(To do):
Each line of the listing that contains "wasn" should be found and copied.

(Information given):
-- -- --

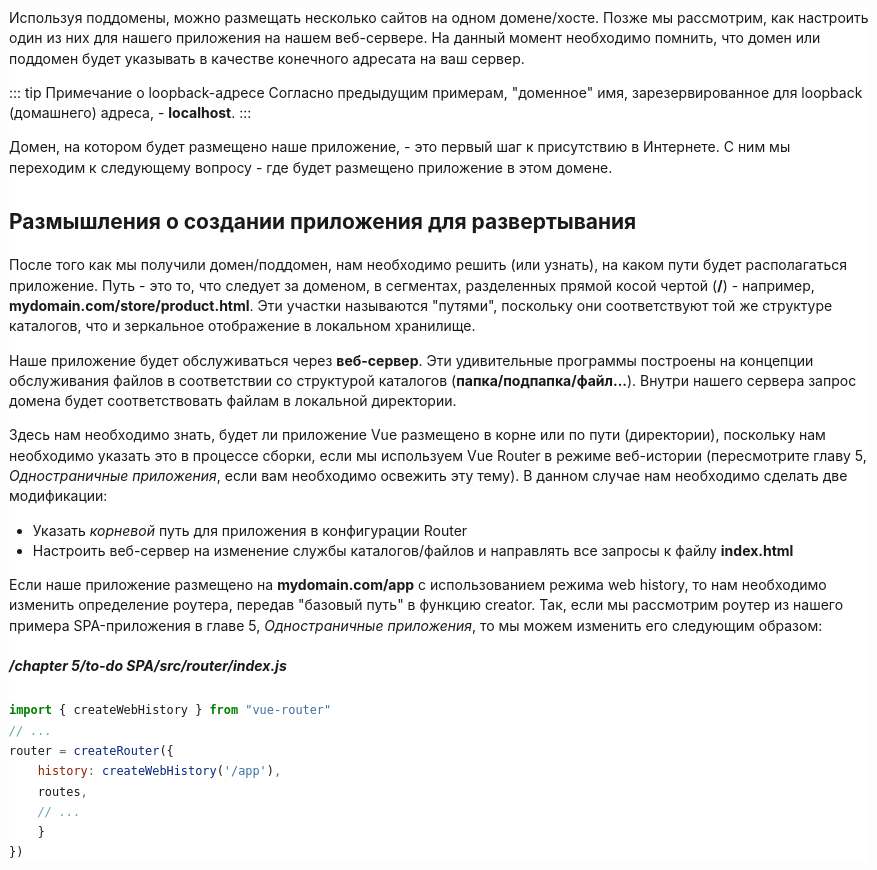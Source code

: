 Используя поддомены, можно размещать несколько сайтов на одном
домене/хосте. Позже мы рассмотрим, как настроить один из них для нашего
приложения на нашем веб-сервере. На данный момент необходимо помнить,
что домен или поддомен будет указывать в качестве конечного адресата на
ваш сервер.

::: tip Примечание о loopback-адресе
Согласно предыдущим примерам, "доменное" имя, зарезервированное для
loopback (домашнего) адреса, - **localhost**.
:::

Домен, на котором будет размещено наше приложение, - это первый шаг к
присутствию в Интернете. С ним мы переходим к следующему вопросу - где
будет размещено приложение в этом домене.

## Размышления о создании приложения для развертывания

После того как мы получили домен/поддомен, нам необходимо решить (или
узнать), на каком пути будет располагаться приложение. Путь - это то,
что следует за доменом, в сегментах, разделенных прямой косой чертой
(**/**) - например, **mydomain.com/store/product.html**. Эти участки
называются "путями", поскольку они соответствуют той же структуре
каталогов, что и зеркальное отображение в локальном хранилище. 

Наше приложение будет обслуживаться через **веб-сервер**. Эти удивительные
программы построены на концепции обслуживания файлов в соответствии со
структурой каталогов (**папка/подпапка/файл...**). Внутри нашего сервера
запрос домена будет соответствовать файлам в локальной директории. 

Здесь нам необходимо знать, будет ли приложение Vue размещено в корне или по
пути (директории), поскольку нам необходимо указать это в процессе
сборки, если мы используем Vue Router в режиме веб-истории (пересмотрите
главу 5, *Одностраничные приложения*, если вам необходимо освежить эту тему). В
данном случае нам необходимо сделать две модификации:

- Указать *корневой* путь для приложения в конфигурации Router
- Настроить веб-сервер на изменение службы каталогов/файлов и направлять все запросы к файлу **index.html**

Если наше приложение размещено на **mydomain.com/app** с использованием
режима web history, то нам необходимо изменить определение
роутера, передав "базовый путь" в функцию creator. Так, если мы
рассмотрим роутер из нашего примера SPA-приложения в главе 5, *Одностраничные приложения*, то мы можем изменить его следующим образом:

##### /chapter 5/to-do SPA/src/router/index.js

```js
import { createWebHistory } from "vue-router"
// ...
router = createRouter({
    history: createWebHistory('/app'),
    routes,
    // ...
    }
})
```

-- -- --

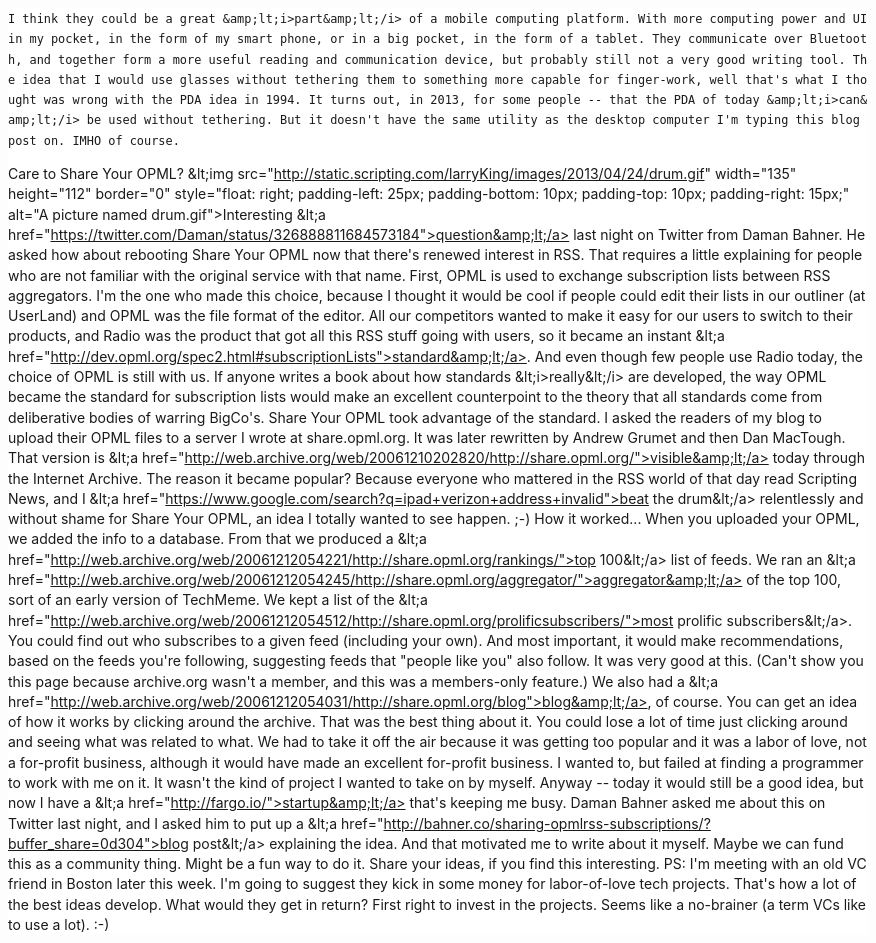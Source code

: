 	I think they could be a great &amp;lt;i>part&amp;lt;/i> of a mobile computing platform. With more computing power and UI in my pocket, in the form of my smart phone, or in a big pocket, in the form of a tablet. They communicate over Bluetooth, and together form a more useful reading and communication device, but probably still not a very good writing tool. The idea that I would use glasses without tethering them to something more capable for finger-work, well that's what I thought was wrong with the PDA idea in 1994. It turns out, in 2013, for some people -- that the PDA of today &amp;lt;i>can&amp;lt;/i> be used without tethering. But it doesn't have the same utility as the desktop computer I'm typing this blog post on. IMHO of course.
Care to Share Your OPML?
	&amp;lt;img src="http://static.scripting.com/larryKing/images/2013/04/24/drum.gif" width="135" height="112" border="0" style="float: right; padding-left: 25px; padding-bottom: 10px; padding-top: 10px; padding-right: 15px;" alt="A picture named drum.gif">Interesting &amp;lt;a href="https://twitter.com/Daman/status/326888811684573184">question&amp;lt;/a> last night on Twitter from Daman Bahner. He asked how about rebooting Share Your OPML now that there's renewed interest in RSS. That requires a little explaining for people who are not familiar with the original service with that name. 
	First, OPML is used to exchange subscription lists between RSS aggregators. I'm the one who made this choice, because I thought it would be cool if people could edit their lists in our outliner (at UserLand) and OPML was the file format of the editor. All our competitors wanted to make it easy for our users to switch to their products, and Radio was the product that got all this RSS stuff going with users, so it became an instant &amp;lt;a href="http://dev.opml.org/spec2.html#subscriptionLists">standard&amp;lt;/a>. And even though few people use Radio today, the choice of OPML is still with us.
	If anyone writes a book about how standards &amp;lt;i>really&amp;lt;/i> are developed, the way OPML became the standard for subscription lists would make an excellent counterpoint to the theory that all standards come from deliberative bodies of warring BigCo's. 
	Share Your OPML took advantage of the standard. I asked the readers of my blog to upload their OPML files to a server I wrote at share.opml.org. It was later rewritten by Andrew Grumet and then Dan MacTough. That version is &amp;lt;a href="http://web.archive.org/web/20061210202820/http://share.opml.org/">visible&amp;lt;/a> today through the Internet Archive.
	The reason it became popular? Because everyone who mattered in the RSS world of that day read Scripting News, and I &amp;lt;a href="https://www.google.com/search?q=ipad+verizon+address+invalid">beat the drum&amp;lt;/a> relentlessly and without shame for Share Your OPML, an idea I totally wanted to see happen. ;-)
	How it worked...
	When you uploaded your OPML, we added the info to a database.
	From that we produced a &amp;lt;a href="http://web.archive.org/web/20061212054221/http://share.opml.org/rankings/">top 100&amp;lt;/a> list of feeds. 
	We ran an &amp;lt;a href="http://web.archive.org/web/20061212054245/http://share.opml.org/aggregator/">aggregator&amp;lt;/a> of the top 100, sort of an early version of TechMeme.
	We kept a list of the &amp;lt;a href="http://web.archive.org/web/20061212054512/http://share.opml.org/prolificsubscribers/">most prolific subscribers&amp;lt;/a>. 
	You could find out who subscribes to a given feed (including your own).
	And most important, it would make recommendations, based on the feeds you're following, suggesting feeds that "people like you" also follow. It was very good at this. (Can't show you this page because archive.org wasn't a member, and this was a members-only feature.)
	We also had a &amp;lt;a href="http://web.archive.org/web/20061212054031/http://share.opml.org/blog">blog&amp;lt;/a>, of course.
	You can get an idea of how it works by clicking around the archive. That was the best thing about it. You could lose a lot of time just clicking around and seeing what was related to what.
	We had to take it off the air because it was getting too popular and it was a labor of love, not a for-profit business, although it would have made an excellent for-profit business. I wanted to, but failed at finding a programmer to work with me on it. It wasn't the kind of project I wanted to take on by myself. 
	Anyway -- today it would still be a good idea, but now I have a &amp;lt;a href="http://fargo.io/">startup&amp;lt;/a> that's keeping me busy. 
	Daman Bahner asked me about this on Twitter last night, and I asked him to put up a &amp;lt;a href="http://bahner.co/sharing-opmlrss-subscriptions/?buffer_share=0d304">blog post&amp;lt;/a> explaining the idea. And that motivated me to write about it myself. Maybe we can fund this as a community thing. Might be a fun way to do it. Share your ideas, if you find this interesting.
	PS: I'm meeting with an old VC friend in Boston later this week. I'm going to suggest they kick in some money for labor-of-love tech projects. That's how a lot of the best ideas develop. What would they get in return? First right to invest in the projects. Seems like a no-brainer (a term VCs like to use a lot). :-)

-- -- --

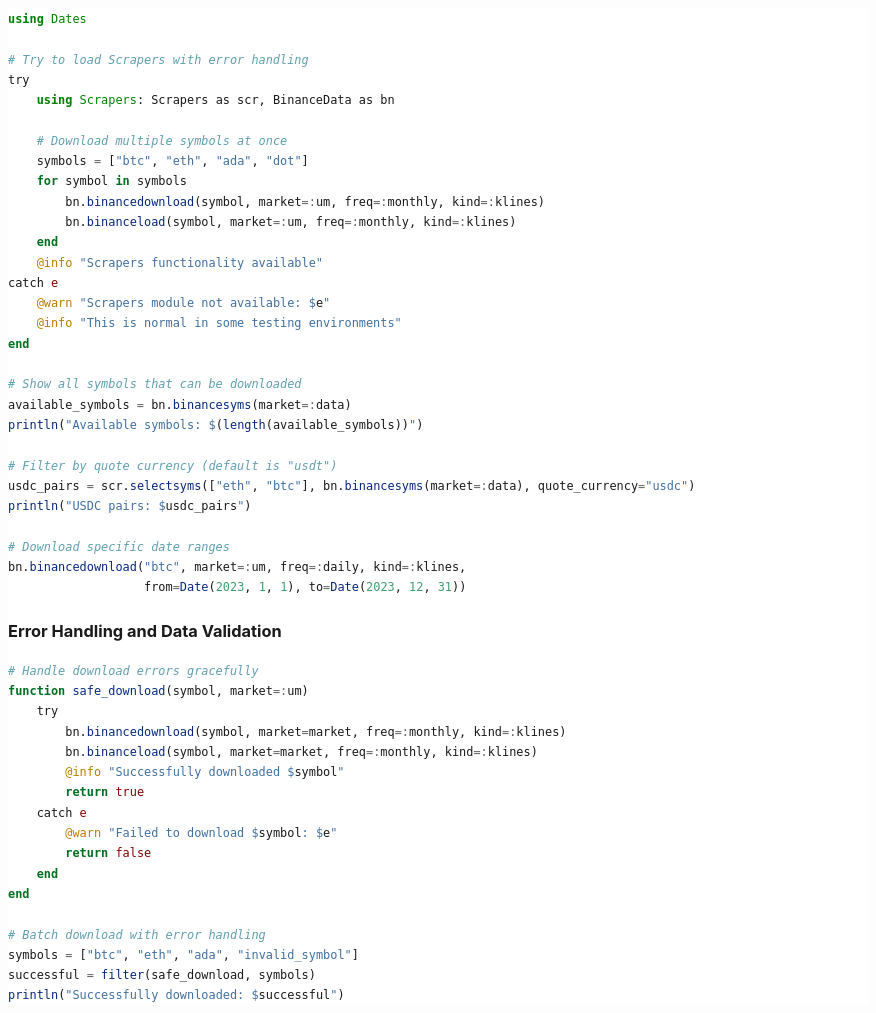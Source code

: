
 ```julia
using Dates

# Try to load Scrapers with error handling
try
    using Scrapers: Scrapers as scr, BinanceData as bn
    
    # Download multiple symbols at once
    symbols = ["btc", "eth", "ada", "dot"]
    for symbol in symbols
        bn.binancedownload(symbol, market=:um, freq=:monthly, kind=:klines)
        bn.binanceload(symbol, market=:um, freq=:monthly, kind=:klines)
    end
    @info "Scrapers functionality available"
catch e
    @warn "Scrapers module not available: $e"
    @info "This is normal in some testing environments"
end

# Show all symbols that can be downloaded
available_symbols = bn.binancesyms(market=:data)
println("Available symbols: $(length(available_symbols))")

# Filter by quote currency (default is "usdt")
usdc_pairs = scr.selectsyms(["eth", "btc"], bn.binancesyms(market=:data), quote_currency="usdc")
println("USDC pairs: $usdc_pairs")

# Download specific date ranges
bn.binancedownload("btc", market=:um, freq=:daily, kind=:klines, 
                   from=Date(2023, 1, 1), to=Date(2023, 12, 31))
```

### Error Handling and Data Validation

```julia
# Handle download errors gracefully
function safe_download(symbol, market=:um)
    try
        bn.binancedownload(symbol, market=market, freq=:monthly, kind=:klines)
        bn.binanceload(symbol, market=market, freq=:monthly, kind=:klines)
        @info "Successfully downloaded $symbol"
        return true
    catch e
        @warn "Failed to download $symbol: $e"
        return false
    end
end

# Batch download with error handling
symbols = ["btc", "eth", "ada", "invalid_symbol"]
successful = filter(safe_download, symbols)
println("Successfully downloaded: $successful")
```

-- -- --

(Exercise output):
	And most important, it would make recommendations, based on the feeds you're following, suggesting feeds that "people like you" also follow. It was very good at this. (Can't show you this page because archive.org wasn't a member, and this was a members-only feature.)
	We had to take it off the air because it was getting too popular and it was a labor of love, not a for-profit business, although it would have made an excellent for-profit business. I wanted to, but failed at finding a programmer to work with me on it. It wasn't the kind of project I wanted to take on by myself. 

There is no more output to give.